Sant’Agostino, stop agli attracchi. Villa Geno ancora senza pontile
Verso l’estate La Guardia di finanza “sfratta” taxiboat e diportisti ma i dubbi restano. Il nuovo approdo turistico è troppo distante. E per sistemarlo servono almeno 40mila euro
La prossima stagione turistica sarà la prima – a meno di imprevisti – con la chiusura del pontile di Sant’Agostino per tutte le imbarcazioni (diportisti, taxi boat, noleggi, ncc)in quanto riservato alla Guardia di finanza e con l’entrata in funzione di quello in fondo a viale Geno, di fianco a Villa Margherita, tra la punta con la fontana e gli attracchi della Navigazione.
La struttura che fino al 2024 era in concessione alla società che si occupava del ristorante, è tornata da tempo nelle disponibilità di Palazzo Cernezzi, ma finora non sono stati eseguiti i necessari interventi di manutenzione poiché il pontile doveva essere formalmente dato in gestione a Csu, la società interamente partecipata dal Comune di Como che si occupa dei porti (Sant’Agostino, Tavernola, Porto Marina 1 e 2) e degli ormeggi e della sosta.
Con la sottoscrizione, lo scorso 3 marzo del nuovo accordo tra l’amministrazione e Csu anche il pontile di viale Geno è entrato a far parte della disponibilità della società che, a questo punto, dovrà occuparsi della sistemazione e della messa in sicurezza dell’infrastruttura nautica.

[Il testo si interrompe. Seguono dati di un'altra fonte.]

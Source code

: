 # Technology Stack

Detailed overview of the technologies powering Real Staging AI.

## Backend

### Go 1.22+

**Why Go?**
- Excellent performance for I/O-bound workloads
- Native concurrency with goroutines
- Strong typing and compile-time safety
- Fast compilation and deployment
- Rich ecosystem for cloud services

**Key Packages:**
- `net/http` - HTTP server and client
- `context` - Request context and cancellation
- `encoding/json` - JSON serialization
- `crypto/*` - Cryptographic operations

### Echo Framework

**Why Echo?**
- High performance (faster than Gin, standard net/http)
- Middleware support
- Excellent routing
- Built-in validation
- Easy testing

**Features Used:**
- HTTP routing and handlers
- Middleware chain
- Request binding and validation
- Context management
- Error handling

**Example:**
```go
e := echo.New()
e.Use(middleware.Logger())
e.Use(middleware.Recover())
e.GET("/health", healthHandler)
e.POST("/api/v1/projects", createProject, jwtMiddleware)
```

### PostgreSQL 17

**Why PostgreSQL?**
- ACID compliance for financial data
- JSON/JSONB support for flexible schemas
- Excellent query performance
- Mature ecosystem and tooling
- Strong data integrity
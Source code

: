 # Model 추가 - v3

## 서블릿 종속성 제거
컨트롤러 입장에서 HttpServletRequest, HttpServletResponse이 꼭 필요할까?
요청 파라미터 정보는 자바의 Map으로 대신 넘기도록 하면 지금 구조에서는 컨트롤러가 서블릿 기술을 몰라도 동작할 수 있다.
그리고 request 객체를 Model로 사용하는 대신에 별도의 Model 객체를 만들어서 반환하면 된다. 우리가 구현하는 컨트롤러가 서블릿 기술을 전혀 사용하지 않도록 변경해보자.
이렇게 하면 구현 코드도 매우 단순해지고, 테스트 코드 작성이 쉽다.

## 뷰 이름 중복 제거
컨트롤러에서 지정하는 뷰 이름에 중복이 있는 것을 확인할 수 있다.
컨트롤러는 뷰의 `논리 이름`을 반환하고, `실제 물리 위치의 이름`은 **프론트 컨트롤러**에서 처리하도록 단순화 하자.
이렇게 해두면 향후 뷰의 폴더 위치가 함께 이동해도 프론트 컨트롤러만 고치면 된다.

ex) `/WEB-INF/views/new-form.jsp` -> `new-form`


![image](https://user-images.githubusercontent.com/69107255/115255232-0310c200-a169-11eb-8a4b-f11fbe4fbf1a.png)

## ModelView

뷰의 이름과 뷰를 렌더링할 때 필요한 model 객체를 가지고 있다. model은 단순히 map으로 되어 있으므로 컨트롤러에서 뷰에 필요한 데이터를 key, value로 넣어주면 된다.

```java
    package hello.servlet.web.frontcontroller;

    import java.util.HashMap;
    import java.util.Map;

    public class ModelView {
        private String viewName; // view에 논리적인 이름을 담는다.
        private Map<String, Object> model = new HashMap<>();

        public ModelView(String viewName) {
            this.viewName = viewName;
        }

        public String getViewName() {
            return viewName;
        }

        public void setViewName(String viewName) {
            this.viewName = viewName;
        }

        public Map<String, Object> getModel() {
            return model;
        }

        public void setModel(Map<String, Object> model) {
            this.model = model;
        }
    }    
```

Il costo dell’intervento era già stato stimato in circa 40mila euro e prevede di sistemarlo e di garantire il rispetto delle normative e la relativa attrezzatura per l’imbarco e lo sbarco dei passeggeri. Enzo Fantinato, responsabile Cna nautica Lombardia spiega che «l’amministrazione comunale, attraverso Csu, ci ha garantito che il nuovo pontile a Villa Geno sarà disponibile e, ovviamente, rispetterà tutte le norme». Il maxi trasloco, già quando era stato annunciato due anni fa, aveva sollevato parecchie perplessità da parte degli operatori. La prima riguarda il moto ondoso provocato dai mezzi della Navigazione (su tutti gli aliscafi e i catamarani) che in fondo a viale Geno è decisamente maggiore rispetto a quello di Sant’Agostino, protetto dal porto.
Pericolosità
C’è chi parla di pericolosità maggiore anche per coloro che noleggiano le imbarcazioni più piccole che possono essere condotte senza patente nautica, ma in quel punto è più difficoltoso rispetto alla situazione attuale. Non solo. Tra le contestazioni mosse in passato e riportate in primo piano da coloro che svolgono attività di taxi boat e non solo c’è la distanza tra il nuovo approdo e il centro cittadino. Qualcuno di loro aveva anche scritto direttamente al sindaco Alessandro Rapinese che, nelle scorse settimane, aveva postato sui suoi canali social quanto fatto dalla amministrazione per risolvere il problema del pontile di Sant’Agostino (quello con i posti barca per gli abbonati), parzialmente affondato nel luglio 2022 dopo un maxi intervento di manutenzione, sottoponendogli proprio la lontananza di Villa Geno dalle zone più centrali. E come risposta alla lunga strada da percorrere a piedi per imbarco o sbarco, il sindaco aveva scritto: «Una bella passeggiata, anzi la più bella passeggiata della loro vita», non lasciando alcuno spazio ad alternative o misure di intervento per trovare una collocazione più centrale del pontile sostitutivo di quello di Sant’Agostino.
Ora per il nuovo assetto è iniziato il conto alla rovescia e ora spetta a Csu effettuare le manutenzioni che consentiranno, a cascata, di attuare quanto stabilito dalla giunta. Nei prossimi mesi si potranno anche valutare gli effetti della soluzione messa in atto dopo le segnalazioni e i problemi a Sant’Agostino che, come detto, andavano avanti da anni.